▶ _What you will do_
Range to output from the entries below: the line containing "project runs the" through the line containing "Feel free to tackle". Set it down exactly, ends included, nothing else.

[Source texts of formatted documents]

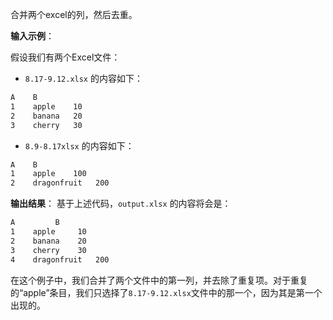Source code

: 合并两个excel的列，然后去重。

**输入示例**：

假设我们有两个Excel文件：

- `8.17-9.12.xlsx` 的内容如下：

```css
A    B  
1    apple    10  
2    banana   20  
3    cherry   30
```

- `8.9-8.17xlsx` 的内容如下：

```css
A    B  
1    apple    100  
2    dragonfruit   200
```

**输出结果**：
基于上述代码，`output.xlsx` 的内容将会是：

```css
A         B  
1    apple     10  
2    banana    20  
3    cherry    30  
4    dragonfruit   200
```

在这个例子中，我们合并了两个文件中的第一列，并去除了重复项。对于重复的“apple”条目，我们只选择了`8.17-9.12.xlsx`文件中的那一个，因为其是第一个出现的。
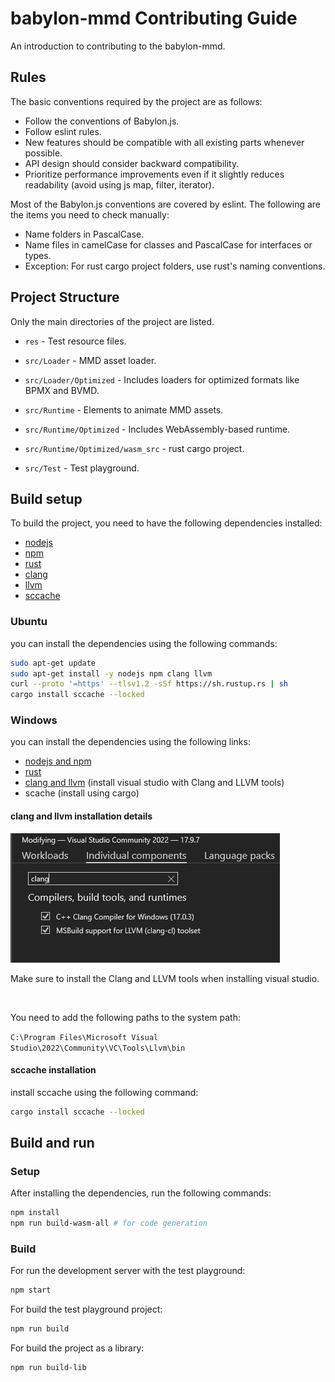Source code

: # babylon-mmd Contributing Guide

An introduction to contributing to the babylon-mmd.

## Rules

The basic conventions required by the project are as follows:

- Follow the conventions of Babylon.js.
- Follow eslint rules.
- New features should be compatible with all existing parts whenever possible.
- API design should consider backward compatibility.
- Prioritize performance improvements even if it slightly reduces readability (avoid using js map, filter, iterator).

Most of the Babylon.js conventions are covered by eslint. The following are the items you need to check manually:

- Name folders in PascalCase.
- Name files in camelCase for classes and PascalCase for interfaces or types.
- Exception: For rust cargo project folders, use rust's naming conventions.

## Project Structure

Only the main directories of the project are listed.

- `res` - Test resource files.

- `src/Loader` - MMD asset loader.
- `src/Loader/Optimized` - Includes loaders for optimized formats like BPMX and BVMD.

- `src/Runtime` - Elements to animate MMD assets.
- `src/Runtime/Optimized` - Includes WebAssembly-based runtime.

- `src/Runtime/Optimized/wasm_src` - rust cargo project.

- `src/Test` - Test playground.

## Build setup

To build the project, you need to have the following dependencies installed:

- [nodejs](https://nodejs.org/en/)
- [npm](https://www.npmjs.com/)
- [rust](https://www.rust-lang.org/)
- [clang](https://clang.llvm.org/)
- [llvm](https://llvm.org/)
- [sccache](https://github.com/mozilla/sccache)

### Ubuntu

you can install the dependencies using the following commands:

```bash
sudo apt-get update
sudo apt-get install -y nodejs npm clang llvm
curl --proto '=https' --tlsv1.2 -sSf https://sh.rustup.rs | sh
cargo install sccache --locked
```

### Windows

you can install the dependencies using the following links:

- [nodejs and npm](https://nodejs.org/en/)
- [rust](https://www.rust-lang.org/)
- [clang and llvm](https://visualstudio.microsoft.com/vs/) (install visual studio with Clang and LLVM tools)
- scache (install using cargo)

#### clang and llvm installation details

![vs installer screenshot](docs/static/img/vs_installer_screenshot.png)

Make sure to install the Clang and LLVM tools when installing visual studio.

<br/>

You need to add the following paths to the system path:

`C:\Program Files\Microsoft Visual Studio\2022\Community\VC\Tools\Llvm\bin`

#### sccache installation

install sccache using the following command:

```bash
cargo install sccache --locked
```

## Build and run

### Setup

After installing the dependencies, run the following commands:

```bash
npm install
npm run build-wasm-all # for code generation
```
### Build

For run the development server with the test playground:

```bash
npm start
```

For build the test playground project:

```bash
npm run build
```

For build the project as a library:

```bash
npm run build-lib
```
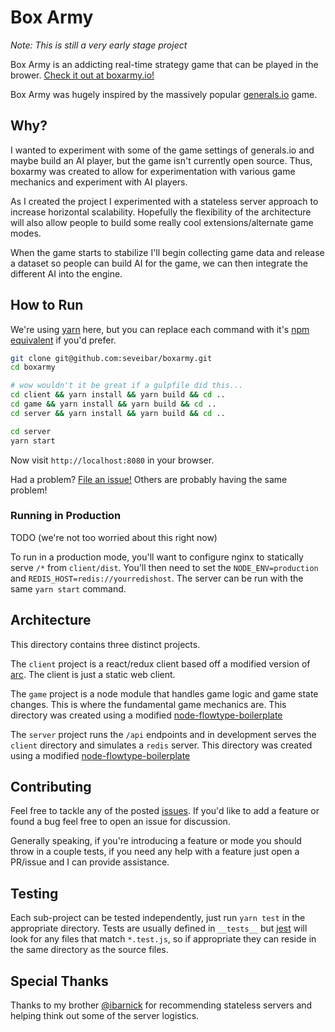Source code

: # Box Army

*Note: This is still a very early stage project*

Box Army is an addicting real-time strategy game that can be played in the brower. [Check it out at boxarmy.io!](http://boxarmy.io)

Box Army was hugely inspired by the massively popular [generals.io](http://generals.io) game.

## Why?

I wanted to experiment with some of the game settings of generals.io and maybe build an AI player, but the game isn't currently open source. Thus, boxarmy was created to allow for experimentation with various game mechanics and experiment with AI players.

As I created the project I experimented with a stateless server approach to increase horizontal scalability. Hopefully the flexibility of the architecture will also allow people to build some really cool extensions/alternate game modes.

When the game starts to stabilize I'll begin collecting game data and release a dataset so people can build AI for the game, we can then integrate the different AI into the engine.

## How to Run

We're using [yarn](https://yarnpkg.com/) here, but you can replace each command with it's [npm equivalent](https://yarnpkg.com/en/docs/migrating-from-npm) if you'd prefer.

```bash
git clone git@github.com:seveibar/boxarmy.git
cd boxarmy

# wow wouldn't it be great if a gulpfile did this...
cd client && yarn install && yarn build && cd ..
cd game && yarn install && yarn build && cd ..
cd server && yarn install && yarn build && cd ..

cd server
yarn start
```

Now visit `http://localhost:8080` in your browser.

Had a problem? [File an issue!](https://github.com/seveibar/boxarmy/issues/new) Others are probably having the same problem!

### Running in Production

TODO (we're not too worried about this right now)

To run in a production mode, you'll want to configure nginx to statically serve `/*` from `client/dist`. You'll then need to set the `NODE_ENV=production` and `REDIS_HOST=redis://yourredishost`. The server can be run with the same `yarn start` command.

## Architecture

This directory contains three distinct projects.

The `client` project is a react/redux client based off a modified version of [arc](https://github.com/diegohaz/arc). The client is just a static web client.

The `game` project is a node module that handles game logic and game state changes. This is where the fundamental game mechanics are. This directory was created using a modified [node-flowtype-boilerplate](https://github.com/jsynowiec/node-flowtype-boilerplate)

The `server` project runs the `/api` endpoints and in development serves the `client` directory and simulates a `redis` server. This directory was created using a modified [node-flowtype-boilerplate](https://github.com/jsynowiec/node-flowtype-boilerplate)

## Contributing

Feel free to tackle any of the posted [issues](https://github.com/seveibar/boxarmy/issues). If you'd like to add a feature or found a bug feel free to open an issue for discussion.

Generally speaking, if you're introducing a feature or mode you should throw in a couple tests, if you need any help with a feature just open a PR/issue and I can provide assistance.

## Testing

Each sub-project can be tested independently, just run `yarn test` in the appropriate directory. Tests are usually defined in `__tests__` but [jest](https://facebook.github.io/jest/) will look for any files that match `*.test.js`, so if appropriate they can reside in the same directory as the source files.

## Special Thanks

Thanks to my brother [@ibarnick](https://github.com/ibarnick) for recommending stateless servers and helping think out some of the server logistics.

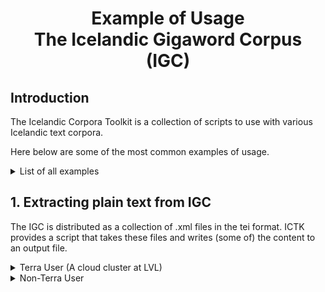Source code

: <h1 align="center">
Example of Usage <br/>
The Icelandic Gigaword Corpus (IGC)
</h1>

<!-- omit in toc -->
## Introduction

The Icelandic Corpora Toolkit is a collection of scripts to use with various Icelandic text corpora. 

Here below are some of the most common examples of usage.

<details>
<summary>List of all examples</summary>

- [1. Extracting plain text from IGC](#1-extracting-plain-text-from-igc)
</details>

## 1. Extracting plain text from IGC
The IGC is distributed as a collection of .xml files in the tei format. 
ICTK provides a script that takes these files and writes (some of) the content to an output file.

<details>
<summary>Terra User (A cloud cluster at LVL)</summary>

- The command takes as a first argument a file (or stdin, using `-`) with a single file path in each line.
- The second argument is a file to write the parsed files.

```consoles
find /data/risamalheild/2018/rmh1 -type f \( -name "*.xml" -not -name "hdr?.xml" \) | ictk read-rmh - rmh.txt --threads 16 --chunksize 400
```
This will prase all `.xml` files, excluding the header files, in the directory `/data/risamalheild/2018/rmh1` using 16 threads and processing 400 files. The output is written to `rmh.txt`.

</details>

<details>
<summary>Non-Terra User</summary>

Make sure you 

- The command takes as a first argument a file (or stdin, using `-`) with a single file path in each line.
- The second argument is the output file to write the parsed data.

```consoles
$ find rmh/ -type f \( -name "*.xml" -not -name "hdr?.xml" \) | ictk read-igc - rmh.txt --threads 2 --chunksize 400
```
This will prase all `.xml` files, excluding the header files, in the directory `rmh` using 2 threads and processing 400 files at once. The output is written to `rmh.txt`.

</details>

▶ _Reply to the exercise_
The `server` project runs the `/api` endpoints and in development serves the `client` directory and simulates a `redis` server. This directory was created using a modified [node-flowtype-boilerplate](https://github.com/jsynowiec/node-flowtype-boilerplate)

## Contributing

Feel free to tackle any of the posted [issues](https://github.com/seveibar/boxarmy/issues). If you'd like to add a feature or found a bug feel free to open an issue for discussion.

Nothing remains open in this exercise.